At dawn, we entered Machu Picchu through Intipunku, the Sun Gate. I was exhilarated at having finished a four-day trek on Peru’s Inca Trail. I was awed by the spectacle of the “lost city of the Incas.” And I was overcome with the urge to take a silly photograph.
We were on high ground, above steep terraces that lead down to the complex of ruins. I found a stone ledge that looked suitably like a cliff edge but had ground below on which I could stand, and I clung to the rock while my husband snapped a picture of me (badly) faking a terrified expression.
This urge to trivialize a serious place with the silliest possible photo op dates back to the family vacations of my childhood, when my older brother and I would compete to star in the funniest picture. (Or maybe I was the only one who considered it a competition, but that’s a whole other issue.) My favorite family photos are from trips to Alabama’s DeSoto State Park, a couple hours’ drive from my hometown of Birmingham. There, near the rim of Little River Canyon, my brother invented the fake-clinging-to-a-cliff-edge genre of silly vacation photo.
As an adult I’ve had opportunities to take some serious trips to far-away places. But I haven’t grown into a serious traveler. And when I can, I drag whoever’s with me into the fun.
Eight years ago, on a post-college trip to Italy, my college roommate and I spent a day walking among the ancient Etruscan ruins in Fiesole. When we encountered a human-sized stone altar, I just couldn’t help myself. I whipped out my camera and we took turns draping ourselves across the stone slab, as if we were the next sacrifices.
Last year, I visited Israel with my husband’s family. Our guide was eager to show us one of the treasures of Jerusalem’s Israel Museum: a scale model of the city in 66 CE, when the Ark of the Covenant was housed in the temple. When my turn came to pose in front of it, I bared my teeth and curled my hands into claws as if I was Godzilla about to rampage through the ancient streets. Irreverent? Probably. But these photos are among my favorite souvenirs.

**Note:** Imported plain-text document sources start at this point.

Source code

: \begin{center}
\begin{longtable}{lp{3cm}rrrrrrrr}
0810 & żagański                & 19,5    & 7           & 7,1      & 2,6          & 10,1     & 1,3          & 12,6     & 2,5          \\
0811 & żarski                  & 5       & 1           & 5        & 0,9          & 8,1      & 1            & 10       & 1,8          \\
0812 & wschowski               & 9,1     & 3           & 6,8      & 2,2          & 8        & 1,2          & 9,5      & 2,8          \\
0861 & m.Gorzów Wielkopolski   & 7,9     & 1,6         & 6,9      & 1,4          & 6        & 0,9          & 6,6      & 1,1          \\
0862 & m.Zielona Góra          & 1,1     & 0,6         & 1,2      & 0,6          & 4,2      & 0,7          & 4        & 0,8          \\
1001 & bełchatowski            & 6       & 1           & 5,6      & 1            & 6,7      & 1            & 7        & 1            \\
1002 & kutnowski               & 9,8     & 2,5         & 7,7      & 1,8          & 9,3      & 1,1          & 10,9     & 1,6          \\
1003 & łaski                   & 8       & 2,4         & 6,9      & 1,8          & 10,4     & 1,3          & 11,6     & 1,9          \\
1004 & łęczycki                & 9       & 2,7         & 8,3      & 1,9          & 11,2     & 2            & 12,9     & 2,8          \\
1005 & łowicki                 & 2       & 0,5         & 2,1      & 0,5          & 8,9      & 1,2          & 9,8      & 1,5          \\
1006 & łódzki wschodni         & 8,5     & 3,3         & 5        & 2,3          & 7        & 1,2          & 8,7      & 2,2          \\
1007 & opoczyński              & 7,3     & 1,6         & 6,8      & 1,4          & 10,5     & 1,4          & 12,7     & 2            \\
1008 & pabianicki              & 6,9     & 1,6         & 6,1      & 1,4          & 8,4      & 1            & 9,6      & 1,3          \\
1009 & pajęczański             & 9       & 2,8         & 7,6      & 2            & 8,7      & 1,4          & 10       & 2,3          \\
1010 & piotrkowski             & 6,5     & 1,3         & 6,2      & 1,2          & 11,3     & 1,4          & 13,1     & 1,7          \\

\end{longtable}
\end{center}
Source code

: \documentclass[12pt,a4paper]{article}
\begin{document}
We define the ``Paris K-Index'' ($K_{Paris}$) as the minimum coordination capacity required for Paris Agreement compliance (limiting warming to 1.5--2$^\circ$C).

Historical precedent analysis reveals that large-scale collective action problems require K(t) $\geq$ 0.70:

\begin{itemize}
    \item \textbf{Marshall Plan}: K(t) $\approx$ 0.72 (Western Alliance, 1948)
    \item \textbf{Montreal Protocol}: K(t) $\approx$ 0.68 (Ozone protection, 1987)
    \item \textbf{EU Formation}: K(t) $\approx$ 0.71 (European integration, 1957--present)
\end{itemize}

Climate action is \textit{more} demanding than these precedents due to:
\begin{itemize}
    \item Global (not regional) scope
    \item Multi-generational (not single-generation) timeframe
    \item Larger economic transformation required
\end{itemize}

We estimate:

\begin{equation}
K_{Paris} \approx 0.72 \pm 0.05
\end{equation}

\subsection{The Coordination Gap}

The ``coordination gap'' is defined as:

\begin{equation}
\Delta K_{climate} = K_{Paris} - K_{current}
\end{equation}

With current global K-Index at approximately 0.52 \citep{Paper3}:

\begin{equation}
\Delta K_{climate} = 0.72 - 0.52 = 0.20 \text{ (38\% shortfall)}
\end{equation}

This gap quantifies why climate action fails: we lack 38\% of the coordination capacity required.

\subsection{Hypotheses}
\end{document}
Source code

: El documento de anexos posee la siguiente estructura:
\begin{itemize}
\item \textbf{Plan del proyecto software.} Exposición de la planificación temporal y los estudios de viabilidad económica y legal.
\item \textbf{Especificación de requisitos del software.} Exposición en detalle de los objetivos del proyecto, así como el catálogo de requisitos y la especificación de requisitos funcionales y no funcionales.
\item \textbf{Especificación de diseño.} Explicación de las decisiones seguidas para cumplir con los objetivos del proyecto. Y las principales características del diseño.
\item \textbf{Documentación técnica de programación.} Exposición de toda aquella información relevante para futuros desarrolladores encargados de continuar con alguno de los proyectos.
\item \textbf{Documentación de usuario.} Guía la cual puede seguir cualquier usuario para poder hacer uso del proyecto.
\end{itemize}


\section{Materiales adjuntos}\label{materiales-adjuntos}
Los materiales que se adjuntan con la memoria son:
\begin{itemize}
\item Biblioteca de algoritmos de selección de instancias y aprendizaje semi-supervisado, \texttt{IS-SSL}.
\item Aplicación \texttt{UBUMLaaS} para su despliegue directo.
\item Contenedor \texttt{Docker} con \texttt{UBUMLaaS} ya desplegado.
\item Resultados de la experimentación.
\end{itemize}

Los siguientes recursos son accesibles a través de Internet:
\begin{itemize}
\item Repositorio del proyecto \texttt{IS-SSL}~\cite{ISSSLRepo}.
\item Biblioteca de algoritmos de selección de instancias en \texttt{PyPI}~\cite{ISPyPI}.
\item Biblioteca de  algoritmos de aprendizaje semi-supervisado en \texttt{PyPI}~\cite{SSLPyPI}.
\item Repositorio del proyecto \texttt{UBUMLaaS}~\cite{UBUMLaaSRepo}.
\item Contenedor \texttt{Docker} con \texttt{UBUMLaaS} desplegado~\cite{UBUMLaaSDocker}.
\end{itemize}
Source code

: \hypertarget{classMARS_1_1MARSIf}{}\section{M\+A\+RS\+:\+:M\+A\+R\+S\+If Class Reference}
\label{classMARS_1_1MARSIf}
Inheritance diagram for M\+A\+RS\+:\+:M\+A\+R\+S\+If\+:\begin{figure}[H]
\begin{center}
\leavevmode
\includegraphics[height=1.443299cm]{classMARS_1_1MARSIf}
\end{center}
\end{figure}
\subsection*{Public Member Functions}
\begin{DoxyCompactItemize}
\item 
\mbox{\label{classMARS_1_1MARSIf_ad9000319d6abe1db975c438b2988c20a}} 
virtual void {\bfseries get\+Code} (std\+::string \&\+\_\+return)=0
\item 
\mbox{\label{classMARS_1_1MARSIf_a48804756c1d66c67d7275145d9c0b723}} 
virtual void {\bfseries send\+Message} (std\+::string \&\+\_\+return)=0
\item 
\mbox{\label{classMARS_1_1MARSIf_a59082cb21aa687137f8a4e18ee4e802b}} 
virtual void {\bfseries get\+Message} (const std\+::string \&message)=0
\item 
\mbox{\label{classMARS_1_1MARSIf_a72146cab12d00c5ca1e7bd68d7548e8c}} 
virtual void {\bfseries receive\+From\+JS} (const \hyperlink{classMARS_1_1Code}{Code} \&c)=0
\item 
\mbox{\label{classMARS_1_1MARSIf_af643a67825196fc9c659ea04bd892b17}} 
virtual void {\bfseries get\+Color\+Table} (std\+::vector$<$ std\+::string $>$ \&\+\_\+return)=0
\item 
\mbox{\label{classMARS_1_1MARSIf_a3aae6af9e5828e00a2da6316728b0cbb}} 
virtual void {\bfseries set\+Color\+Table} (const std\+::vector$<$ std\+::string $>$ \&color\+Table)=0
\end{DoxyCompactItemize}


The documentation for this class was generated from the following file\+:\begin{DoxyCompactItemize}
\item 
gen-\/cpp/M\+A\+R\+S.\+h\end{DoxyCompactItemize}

Many great writers have expounded on the importance of travel, how it challenges our preconceptions of others and forces us to think about the world beyond ourselves. Mark Twain called travel “fatal to prejudice, bigotry, and narrow-mindedness.”
According to Miriam Beard, “Travel is more than the seeing of sights; it is a change that goes on, deep and permanent, in the ideas of living.” I’ve collected quotes such as this one that treat travel as a somber, important thing. And I agree that it betters us as individuals and improves the world we live in.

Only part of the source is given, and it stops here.